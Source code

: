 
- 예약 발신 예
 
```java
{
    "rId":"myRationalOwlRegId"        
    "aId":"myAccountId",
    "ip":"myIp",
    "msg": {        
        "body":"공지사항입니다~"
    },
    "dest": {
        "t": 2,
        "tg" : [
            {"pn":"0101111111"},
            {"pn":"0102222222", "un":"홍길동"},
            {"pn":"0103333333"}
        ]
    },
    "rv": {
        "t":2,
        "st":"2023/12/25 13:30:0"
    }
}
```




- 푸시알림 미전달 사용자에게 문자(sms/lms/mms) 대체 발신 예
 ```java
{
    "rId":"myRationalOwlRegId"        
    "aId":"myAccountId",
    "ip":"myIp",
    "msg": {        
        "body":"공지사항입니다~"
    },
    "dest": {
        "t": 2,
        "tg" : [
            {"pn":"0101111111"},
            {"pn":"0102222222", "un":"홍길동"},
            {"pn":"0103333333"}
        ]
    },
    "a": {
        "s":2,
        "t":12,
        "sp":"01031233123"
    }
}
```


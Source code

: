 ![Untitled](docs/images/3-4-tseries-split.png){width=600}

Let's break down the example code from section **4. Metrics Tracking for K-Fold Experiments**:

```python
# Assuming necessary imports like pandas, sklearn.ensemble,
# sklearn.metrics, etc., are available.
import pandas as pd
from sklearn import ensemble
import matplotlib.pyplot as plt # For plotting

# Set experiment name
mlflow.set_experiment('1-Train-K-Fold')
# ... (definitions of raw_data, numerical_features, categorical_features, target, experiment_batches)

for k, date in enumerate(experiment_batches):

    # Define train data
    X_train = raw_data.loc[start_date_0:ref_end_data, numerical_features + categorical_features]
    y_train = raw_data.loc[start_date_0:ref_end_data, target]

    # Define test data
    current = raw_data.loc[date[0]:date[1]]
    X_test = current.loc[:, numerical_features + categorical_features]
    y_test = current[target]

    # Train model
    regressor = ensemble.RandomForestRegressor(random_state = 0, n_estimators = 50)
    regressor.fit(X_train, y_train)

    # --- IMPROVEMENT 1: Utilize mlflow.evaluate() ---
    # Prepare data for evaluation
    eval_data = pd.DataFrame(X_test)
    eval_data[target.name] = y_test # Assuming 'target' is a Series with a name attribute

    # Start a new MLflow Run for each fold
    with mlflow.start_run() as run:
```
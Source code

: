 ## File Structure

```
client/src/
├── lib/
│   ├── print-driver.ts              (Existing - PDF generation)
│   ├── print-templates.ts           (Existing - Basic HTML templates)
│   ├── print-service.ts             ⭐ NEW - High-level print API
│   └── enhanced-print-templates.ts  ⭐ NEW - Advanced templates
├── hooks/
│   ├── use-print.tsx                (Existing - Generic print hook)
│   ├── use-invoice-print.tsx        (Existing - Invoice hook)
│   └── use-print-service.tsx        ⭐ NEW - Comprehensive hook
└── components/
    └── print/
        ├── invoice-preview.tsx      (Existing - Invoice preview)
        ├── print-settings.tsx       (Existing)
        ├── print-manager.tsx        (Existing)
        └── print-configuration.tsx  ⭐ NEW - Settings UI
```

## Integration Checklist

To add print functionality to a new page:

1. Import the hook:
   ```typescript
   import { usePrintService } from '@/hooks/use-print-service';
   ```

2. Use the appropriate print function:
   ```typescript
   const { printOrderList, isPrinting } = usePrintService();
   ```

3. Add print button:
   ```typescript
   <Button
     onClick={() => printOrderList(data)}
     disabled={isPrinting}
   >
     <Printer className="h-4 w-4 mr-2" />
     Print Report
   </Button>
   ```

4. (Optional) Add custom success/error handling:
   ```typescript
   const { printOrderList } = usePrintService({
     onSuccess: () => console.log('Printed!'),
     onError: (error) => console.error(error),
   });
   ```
━━━━━━
What you should do is return the records above exactly, leaving nothing out.

Source code

: 
- 예약 발신 예
 
```java
{
    "rId":"myRationalOwlRegId"        
    "aId":"myAccountId",
    "ip":"myIp",
    "msg": {        
        "body":"공지사항입니다~"
    },
    "dest": {
        "t": 2,
        "tg" : [
            {"pn":"0101111111"},
            {"pn":"0102222222", "un":"홍길동"},
            {"pn":"0103333333"}
        ]
    },
    "rv": {
        "t":2,
        "st":"2023/12/25 13:30:0"
    }
}
```




- 푸시알림 미전달 사용자에게 문자(sms/lms/mms) 대체 발신 예
 ```java
{
    "rId":"myRationalOwlRegId"        
    "aId":"myAccountId",
    "ip":"myIp",
    "msg": {        
        "body":"공지사항입니다~"
    },
    "dest": {
        "t": 2,
        "tg" : [
            {"pn":"0101111111"},
            {"pn":"0102222222", "un":"홍길동"},
            {"pn":"0103333333"}
        ]
    },
    "a": {
        "s":2,
        "t":12,
        "sp":"01031233123"
    }
}
```


Source code

: ![Untitled](docs/images/3-4-tseries-split.png){width=600}

Let's break down the example code from section **4. Metrics Tracking for K-Fold Experiments**:

```python
# Assuming necessary imports like pandas, sklearn.ensemble,
# sklearn.metrics, etc., are available.
import pandas as pd
from sklearn import ensemble
import matplotlib.pyplot as plt # For plotting

# Set experiment name
mlflow.set_experiment('1-Train-K-Fold')
# ... (definitions of raw_data, numerical_features, categorical_features, target, experiment_batches)

for k, date in enumerate(experiment_batches):

    # Define train data
    X_train = raw_data.loc[start_date_0:ref_end_data, numerical_features + categorical_features]
    y_train = raw_data.loc[start_date_0:ref_end_data, target]

    # Define test data
    current = raw_data.loc[date[0]:date[1]]
    X_test = current.loc[:, numerical_features + categorical_features]
    y_test = current[target]

    # Train model
    regressor = ensemble.RandomForestRegressor(random_state = 0, n_estimators = 50)
    regressor.fit(X_train, y_train)

    # --- IMPROVEMENT 1: Utilize mlflow.evaluate() ---
    # Prepare data for evaluation
    eval_data = pd.DataFrame(X_test)
    eval_data[target.name] = y_test # Assuming 'target' is a Series with a name attribute

    # Start a new MLflow Run for each fold
    with mlflow.start_run() as run:
```
Source code

: ## File Structure

```
client/src/
├── lib/
│   ├── print-driver.ts              (Existing - PDF generation)
│   ├── print-templates.ts           (Existing - Basic HTML templates)
│   ├── print-service.ts             ⭐ NEW - High-level print API
│   └── enhanced-print-templates.ts  ⭐ NEW - Advanced templates
├── hooks/
│   ├── use-print.tsx                (Existing - Generic print hook)
│   ├── use-invoice-print.tsx        (Existing - Invoice hook)
│   └── use-print-service.tsx        ⭐ NEW - Comprehensive hook
└── components/
    └── print/
        ├── invoice-preview.tsx      (Existing - Invoice preview)
        ├── print-settings.tsx       (Existing)
        ├── print-manager.tsx        (Existing)
        └── print-configuration.tsx  ⭐ NEW - Settings UI
```

## Integration Checklist

To add print functionality to a new page:

1. Import the hook:
   ```typescript
   import { usePrintService } from '@/hooks/use-print-service';
   ```

2. Use the appropriate print function:
   ```typescript
   const { printOrderList, isPrinting } = usePrintService();
   ```

3. Add print button:
   ```typescript
   <Button
     onClick={() => printOrderList(data)}
     disabled={isPrinting}
   >
     <Printer className="h-4 w-4 mr-2" />
     Print Report
   </Button>
   ```

4. (Optional) Add custom success/error handling:
   ```typescript
   const { printOrderList } = usePrintService({
     onSuccess: () => console.log('Printed!'),
     onError: (error) => console.error(error),
   });
   ```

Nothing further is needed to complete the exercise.